Google+ Facebook Killer?

Ezra Klein thinks Google + could succeed because it gives you a chance to start over. It also gives you a chance to filter who sees what, and you can always delete your account. Now that people understand their own roles in social networking, we might behave differently online. Google also might be better at privacy than Facebook. It would be hard to be worse.

I only heard of Google + yesterday, but I’m already on the beta and … well I think it’s pretty outstanding actually. I’d like to see full Reader integration, but overall it’s quite sleek, user friendly and attractive. Better on all counts than Facebook.

More importantly for many, it’s not Facebook. And that may be enough.

Erik Kain

Erik writes about video games at Forbes and politics at Mother Jones. He's the editor of The League though he hasn't written much here lately. He can be found occasionally composing 140 character cultural analysis on Twitter.


  1. How did you get the Beta? I tried to log-on and it said I had to wait for an invite.

    I’m pretty hype about it since yesterday but getting my friends to join en masse will be a multi-year project.

    • I received several invites from other users. Now invitations are closed.

        • Mike, I can probably get you in. Send me your gmail address and I can finagle you some instructions. I didn’t get an invite, but if you jiggery-pokery yourself around other peoples’ pages, you can suddenly turn your own Google+ access on.

          • Added you to a circle, Mike.

            The workaround that worked for me was to go check out someone elses’ comment thread when they’d added me to their circle, while I was logged into gmail, and then mucking about for a quick moment I suddenly had my own G+ presence.

          • Open a tab to after you’re logged into Gmail in one tab while you’re looking at the comment in another, and you can log in.

            At least, that’s how I got in with no invite 🙂

  2. “Ezra Klein thinks Google + could succeed because it gives you a chance to start over.”

    I think if a lot of people could start over, they wouldn’t join anything.

  3. OG Jaybird (the gmail account associated with me wrt this website) was able to sign up.

    If you have a gmail account, I think you should be able to get in.

  4. I got in last night through a friend. I think they’re opening it more, at least temporarily.

    It will be a while before I find out if I really like it.

    • I would but they always open them up for like four hours and it’s always when I’m away from my computer.

      • No worries – I just tried to login and it looks like the page has changed, so that’s a good sign. My employer has already blocked the site though. Darnit.

  5. First thoughts (I’ve played with it for a day):

    Functionally, it’s built about a jillion times better than Facebook, which isn’t terribly surprising as Facebook was a jillion times better than MySpace.

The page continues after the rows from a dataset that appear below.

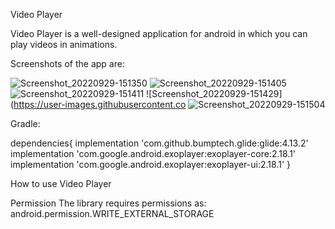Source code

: Video Player

Video Player is a well-designed application for android in which you can play videos in animations.

Screenshots of the app are:

![Screenshot_20220929-151350](https://user-images.githubusercontent.com/94820200/192999921-3a1f3a6c-68ff-4204-8843-942b2aba21c2.jpg)
![Screenshot_20220929-151405](https://user-images.githubusercontent.com/94820200/193000405-1501edd5-1cba-42f6-b573-a76b4072253a.jpg)
![Screenshot_20220929-151411](https://user-images.githubusercontent.com/94820200/193000461-8430fe20-817c-45d3-aec5-11019ade15b3.jpg)
![Screenshot_20220929-151429](https://user-images.githubusercontent.co
![Screenshot_20220929-151504](https://user-images.githubusercontent.com/94820200/193000545-c837ddff-221f-44c8-ab63-863727e9c99d.jpg)

Gradle:

dependencies{
    implementation 'com.github.bumptech.glide:glide:4.13.2'
    implementation 'com.google.android.exoplayer:exoplayer-core:2.18.1'
    implementation 'com.google.android.exoplayer:exoplayer-ui:2.18.1'
    }

How to use Video Player

Permission
The library requires permissions as:
     android.permission.WRITE_EXTERNAL_STORAGE



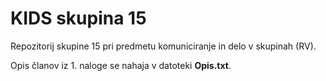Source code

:# KIDS skupina 15

Repozitorij skupine 15 pri predmetu komuniciranje in delo v skupinah (RV).

Opis članov iz 1. naloge se nahaja v datoteki **Opis.txt**.
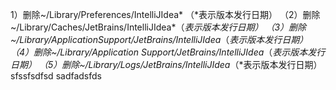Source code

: 1）删除~/Library/Preferences/IntelliJIdea* （*表示版本发行日期）
（2）删除~/Library/Caches/JetBrains/IntelliJIdea*（*表示版本发行日期）
（3）删除~/Library/ApplicationSupport/JetBrains/IntelliJIdea*（*表示版本发行日期）
（4）删除~/Library/Application Support/JetBrains/IntelliJIdea*（*表示版本发行日期）
（5）删除~/Library/Logs/JetBrains/IntelliJIdea*（*表示版本发行日期）
sfssfsdfsd
sadfadsfds
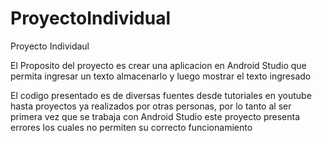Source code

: # ProyectoIndividual
Proyecto Individaul


El Proposito del proyecto es crear una aplicacion en Android Studio que permita ingresar un texto almacenarlo y luego mostrar el texto ingresado

El codigo presentado es de diversas fuentes desde tutoriales en youtube hasta proyectos ya realizados por otras personas, por lo tanto al ser primera vez que se trabaja con Android Studio este proyecto presenta errores los cuales no permiten su correcto funcionamiento

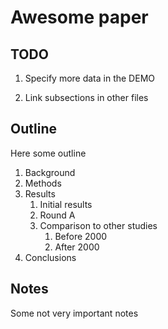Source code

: # Awesome paper

## TODO

1. Specify more data in the DEMO

2. Link subsections in other files

## Outline

Here some outline

1. Background
2. Methods
3. Results
   1. Initial results
   2. Round A
   3. Comparison to other studies
      1. Before 2000
      2. After 2000
4. Conclusions

## Notes

Some not very important notes
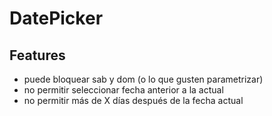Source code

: # DatePicker
## Features
- puede bloquear sab y dom (o lo que gusten parametrizar)
- no permitir seleccionar fecha anterior a la actual
- no permitir más de X días después de la fecha actual
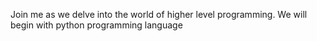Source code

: Join me as we delve into the world of higher level programming. We will begin with python programming language
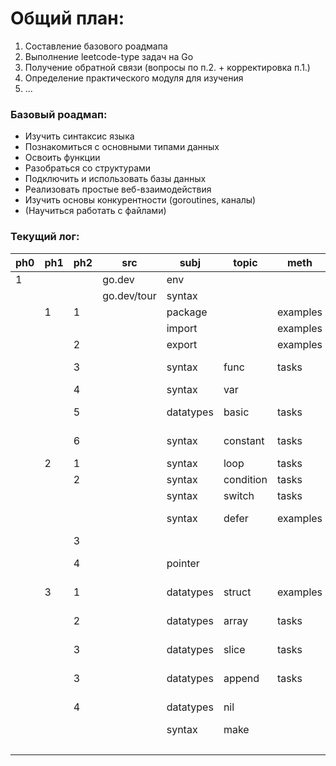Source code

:# Общий план:
1. Составление базового роадмапа
2. Выполнение leetcode-type задач на Go
3. Получение обратной связи (вопросы по п.2. + корректировка п.1.)
4. Определение практического модуля для изучения
5. ...

### Базовый роадмап:
- Изучить синтаксис языка
- Познакомиться с основными типами данных
- Освоить функции
- Разобраться со структурами
- Подключить и использовать базы данных
- Реализовать простые веб-взаимодействия
- Изучить основы конкурентности (goroutines, каналы)
- (Научиться работать с файлами)

### Текущий лог:

| ph0 | ph1 | ph2 | src         | subj      | topic     | meth     | res    | link                                               |
|-----|-----|-----|-------------|-----------|-----------|----------|--------|----------------------------------------------------|
| 1   |     |     | go.dev      | env       |           |          | ok     |                                                    |
|     |     |     | go.dev/tour | syntax    |           |          |        |                                                    |
|     | 1   | 1   |             | package   |           | examples | ?      | [1.1](./tour/1_basics/1_hello/main.go)             |
|     |     |     |             | import    |           | examples | ?      | [1.1](./tour/1_basics/1_hello/main.go)             |
|     |     | 2   |             | export    |           | examples | ?      | [1.2](./tour/1_basics/2_export/main.go)            |
|     |     | 3   |             | syntax    | func      | tasks    | ok + ? | [1.3](./tour/1_basics/3_func/main.go)              |
|     |     | 4   |             | syntax    | var       |          | ok     | [1.4](./tour/1_basics/4_var/main.go)               |
|     |     | 5   |             | datatypes | basic     | tasks    | ok + ? | [1.5](./tour/1_basics/5_basic_datatypes/main.go)   |
|     |     | 6   |             | syntax    | constant  | tasks    | ok + ? | [1.6](./tour/1_basics/6_const/main.go)             |
|     | 2   | 1   |             | syntax    | loop      | tasks    | ok     | [2.1](./tour/2_flowcontrol/1_for/main.go)          |
|     |     | 2   |             | syntax    | condition | tasks    | ok     | [2.2](./tour/2_flowcontrol/2_if/main.go)           |
|     |     |     |             | syntax    | switch    | tasks    | ok     | [2.2](./tour/2_flowcontrol/2_if/main.go)           |
|     |     |     |             | syntax    | defer     | examples | ok + ? | [2.2](./tour/2_flowcontrol/2_if/main.go)           |
|     |     | 3   |             |           |           |          | xrsz   | [2.3](./tour/2_flowcontrol/3_xrsz/main.go)         |
|     |     | 4   |             | pointer   |           |          | ok + ? | [2.4](./tour/2_flowcontrol/4_pointer/main.go)      |
|     | 3   | 1   |             | datatypes | struct    | examples | ok + ? | [3.1](./tour/3_moretypes/1_struct/main.go)         |
|     |     | 2   |             | datatypes | array     | tasks    | ok + ? | [3.2](./tour/3_moretypes/2_array/main.go)          |
|     |     | 3   |             | datatypes | slice     | tasks    | ok + ? | [3.3](./tour/3_moretypes/3_slice/main.go)          |
|     |     | 3   |             | datatypes | append    | tasks    | ok + ? | [3.3](./tour/3_moretypes/3_slice/main.go)          |
|     |     | 4   |             | datatypes | nil       |          | ok + ? | [3.4](./tour/3_moretypes/4_nil/main.go)            |
|     |     |     |             | syntax    | make      |          | ok     | [3.4](./tour/3_moretypes/4_nil/main.go)            |
|     |     |     |             |           |           |          |        | [.](./tour//main.go)                               |

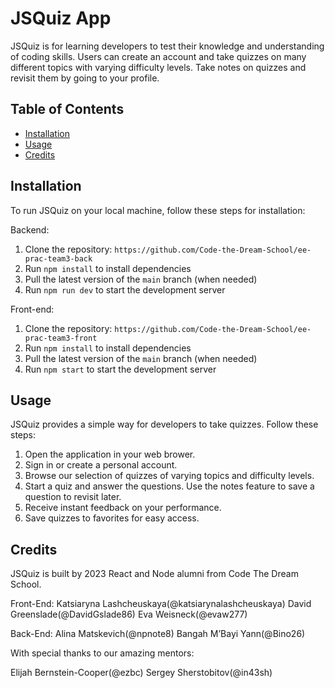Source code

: # JSQuiz App

JSQuiz is for learning developers to test their knowledge and understanding of coding skills. Users can create an account and take quizzes on many different topics with varying difficulty levels. Take notes on quizzes and revisit them by going to your profile.

## Table of Contents

- [Installation](#installation)
- [Usage](#usage)
- [Credits](#credits)

## Installation

To run JSQuiz on your local machine, follow these steps for installation:

Backend:

1. Clone the repository: `https://github.com/Code-the-Dream-School/ee-prac-team3-back`
2. Run `npm install` to install dependencies
3. Pull the latest version of the `main` branch (when needed)
4. Run `npm run dev` to start the development server

Front-end:

1. Clone the repository: `https://github.com/Code-the-Dream-School/ee-prac-team3-front`
2. Run `npm install` to install dependencies
3. Pull the latest version of the `main` branch (when needed)
4. Run `npm start` to start the development server

## Usage

JSQuiz provides a simple way for developers to take quizzes. Follow these steps:

1. Open the application in your web brower.
2. Sign in or create a personal account.
3. Browse our selection of quizzes of varying topics and difficulty levels.
4. Start a quiz and answer the questions. Use the notes feature to save a question to revisit later.
5. Receive instant feedback on your performance.
6. Save quizzes to favorites for easy access.

## Credits

JSQuiz is built by 2023 React and Node alumni from Code The Dream School.

Front-End:
Katsiaryna Lashcheuskaya(@katsiarynalashcheuskaya)
David Greenslade(@DavidGslade86)
Eva Weisneck(@evaw277)

Back-End:
Alina Matskevich(@npnote8)
Bangah M’Bayi Yann(@Bino26)

With special thanks to our amazing mentors:

Elijah Bernstein-Cooper(@ezbc)
Sergey Sherstobitov(@in43sh)
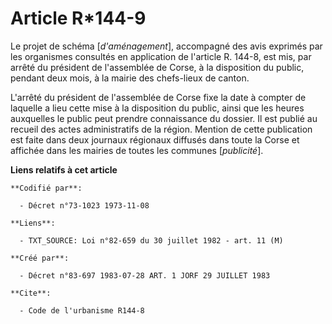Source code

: # Article R*144-9

Le projet de schéma [*d'aménagement*], accompagné des avis exprimés par les organismes consultés en application de l'article
R. 144-8, est mis, par arrêté du président de l'assemblée de Corse, à la disposition du public, pendant deux mois, à la
mairie des chefs-lieux de canton.

L'arrêté du président de l'assemblée de Corse fixe la date à compter de laquelle a lieu cette mise à la disposition du
public, ainsi que les heures auxquelles le public peut prendre connaissance du dossier. Il est publié au recueil des actes
administratifs de la région. Mention de cette publication est faite dans deux journaux régionaux diffusés dans toute la Corse
et affichée dans les mairies de toutes les communes [*publicité*].

**Liens relatifs à cet article**

	**Codifié par**:

	  - Décret n°73-1023 1973-11-08

	**Liens**:

	  - TXT_SOURCE: Loi n°82-659 du 30 juillet 1982 - art. 11 (M)

	**Créé par**:

	  - Décret n°83-697 1983-07-28 ART. 1 JORF 29 JUILLET 1983

	**Cite**:

	  - Code de l'urbanisme R144-8
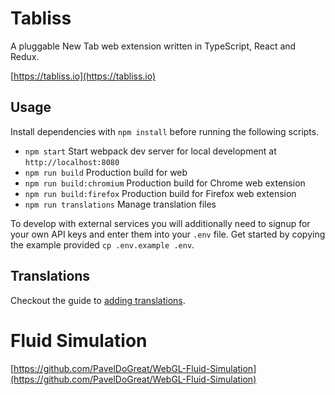 # Tabliss

A pluggable New Tab web extension written in TypeScript, React and Redux.

[https://tabliss.io](https://tabliss.io)

## Usage

Install dependencies with `npm install` before running the following scripts.

- `npm start` Start webpack dev server for local development at `http://localhost:8080`
- `npm run build` Production build for web
- `npm run build:chromium` Production build for Chrome web extension
- `npm run build:firefox` Production build for Firefox web extension
- `npm run translations` Manage translation files

To develop with external services you will additionally need to signup for your own API keys
and enter them into your `.env` file. Get started by copying the example provided `cp .env.example .env`.

## Translations

Checkout the guide to [adding translations](TRANSLATING.md).

# Fluid Simulation

[https://github.com/PavelDoGreat/WebGL-Fluid-Simulation](https://github.com/PavelDoGreat/WebGL-Fluid-Simulation)


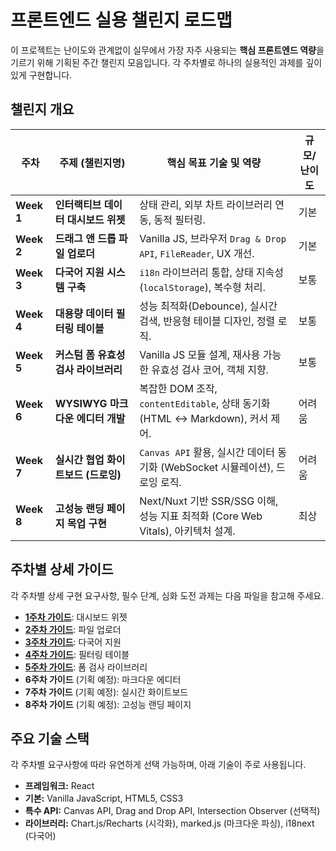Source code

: # 프론트엔드 실용 챌린지 로드맵

이 프로젝트는 난이도와 관계없이 실무에서 가장 자주 사용되는 **핵심 프론트엔드 역량**을 기르기 위해 기획된 주간 챌린지 모음입니다. 각 주차별로 하나의 실용적인 과제를 깊이 있게 구현합니다.

## 챌린지 개요

| 주차 | 주제 (챌린지명) | 핵심 목표 기술 및 역량 | 규모/난이도 |
| --- | --- | --- | --- |
| **Week 1** | **인터랙티브 데이터 대시보드 위젯** | 상태 관리, 외부 차트 라이브러리 연동, 동적 필터링. | 기본 |
| **Week 2** | **드래그 앤 드롭 파일 업로더** | Vanilla JS, 브라우저 `Drag & Drop API`, `FileReader`, UX 개선. | 기본 |
| **Week 3** | **다국어 지원 시스템 구축** | `i18n` 라이브러리 통합, 상태 지속성(`localStorage`), 복수형 처리. | 보통 |
| **Week 4** | **대용량 데이터 필터링 테이블** | 성능 최적화(Debounce), 실시간 검색, 반응형 테이블 디자인, 정렬 로직. | 보통 |
| **Week 5** | **커스텀 폼 유효성 검사 라이브러리** | Vanilla JS 모듈 설계, 재사용 가능한 유효성 검사 코어, 객체 지향. | 보통 |
| **Week 6** | **WYSIWYG 마크다운 에디터 개발** | 복잡한 DOM 조작, `contentEditable`, 상태 동기화(HTML ↔ Markdown), 커서 제어. | 어려움 |
| **Week 7** | **실시간 협업 화이트보드 (드로잉)** | `Canvas API` 활용, 실시간 데이터 동기화 (WebSocket 시뮬레이션), 드로잉 로직. | 어려움 |
| **Week 8** | **고성능 랜딩 페이지 목업 구현** | Next/Nuxt 기반 SSR/SSG 이해, 성능 지표 최적화 (Core Web Vitals), 아키텍처 설계. | 최상 |

## 주차별 상세 가이드

각 주차별 상세 구현 요구사항, 필수 단계, 심화 도전 과제는 다음 파일을 참고해 주세요.

- [**1주차 가이드**](https://github.com/MechanicKim/fe-challenge/blob/main/apps/week1/README.md): 대시보드 위젯
- [**2주차 가이드**](https://github.com/MechanicKim/fe-challenge/blob/main/apps/week2/README.md): 파일 업로더
- [**3주차 가이드**](https://github.com/MechanicKim/fe-challenge/blob/main/apps/week3/README.md): 다국어 지원
- [**4주차 가이드**](https://github.com/MechanicKim/fe-challenge/blob/main/apps/week4/README.md): 필터링 테이블
- [**5주차 가이드**](https://github.com/MechanicKim/fe-challenge/blob/main/apps/week5/README.md): 폼 검사 라이브러리
- **6주차 가이드** (기획 예정): 마크다운 에디터
- **7주차 가이드** (기획 예정): 실시간 화이트보드
- **8주차 가이드** (기획 예정): 고성능 랜딩 페이지

## 주요 기술 스택

각 주차별 요구사항에 따라 유연하게 선택 가능하며, 아래 기술이 주로 사용됩니다.

- **프레임워크:** React
- **기본:** Vanilla JavaScript, HTML5, CSS3
- **특수 API:** Canvas API, Drag and Drop API, Intersection Observer (선택적)
- **라이브러리:** Chart.js/Recharts (시각화), marked.js (마크다운 파싱), i18next (다국어)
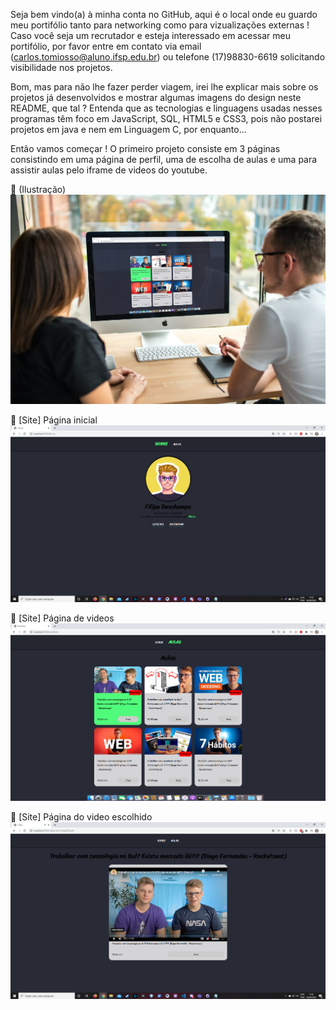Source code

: Seja bem vindo(a) à minha conta no GitHub, aqui é o local onde eu guardo meu portifólio tanto para networking como para vizualizações externas !
Caso você seja um recrutador e esteja interessado em acessar meu portifólio, por favor entre em contato via email (carlos.tomiosso@aluno.ifsp.edu.br) ou telefone (17)98830-6619 solicitando visibilidade nos projetos.

Bom, mas para não lhe fazer perder viagem, irei lhe explicar mais sobre os projetos já desenvolvidos e mostrar algumas imagens do design neste README, que tal ?
Entenda que as tecnologias e linguagens usadas nesses programas têm foco em JavaScript, SQL, HTML5 e CSS3, pois não postarei projetos em java e nem em Linguagem C, por enquanto...

Então vamos começar !
O primeiro projeto consiste em 3 páginas consistindo em uma página de perfil, uma de escolha de aulas e uma para assistir aulas pelo iframe de videos do youtube.

🚀 (Ilustração)
![Pagina de ilustração](https://github.com/carlosrtj/readme/blob/master/smartmockups_keprp20o.jpg)

💜 [Site] Página inicial
![Pagina inicial](https://github.com/carlosrtj/readme/blob/master/Home.png)

💜 [Site] Página de videos
![Pagina videos](https://github.com/carlosrtj/readme/blob/master/Portif%C3%B3lio.png)

💜 [Site] Página do video escolhido
![Pagina do video escolhido](https://github.com/carlosrtj/readme/blob/master/Video.png)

    Barring the same underlying fact that you’re putting an awful lot of information in the hands of a single provider, its security model is better than Facebook’s (much less is default-on) and there are better tools for finding out what you’re publishing and to whom (awesome for unskilled users) and the trust model is much, much better.

    I don’t know if it can survive the network effect, though. Facebook has a very large population, and many of them won’t move. They’re the same sort of cats who used AOL well into the early 2000s.

    • I’ve been playing with the Demo page

      So far I’m in love and I’m not even on the official site. Very user friendly and slick-looking compared to clunky ol’ Facebook. I agree with Pat that many will be slow to come on board. It’s amazing how slow some people are to adopt these kinds of things. I’m really curious to see what my teenagers do since they will drive it’s longterm success I think. For the 30-40 something tech folks I think this will be a huge hit (and if early reviews are an indication it already is).

  6. Is anyone doing any following yet? Google managed to suggest a few dozen bloggers I really enjoy as potential contacts but the idea of ‘following’ them seems kinda creepy.

    • When you follow are you following a Google+ feed? Is it compatible with Twitter? For a lot of people that is the forum of choice at the moment.

      • Until you create groups, you can add people to a few basic circles – you have friends, family, acquaintances and following, instead of the basic ‘Add a Friend’ from facebook.

        I guess I’ll add some folks to ‘Following’ and see if anyone freaks out. Sorry in advance, ED.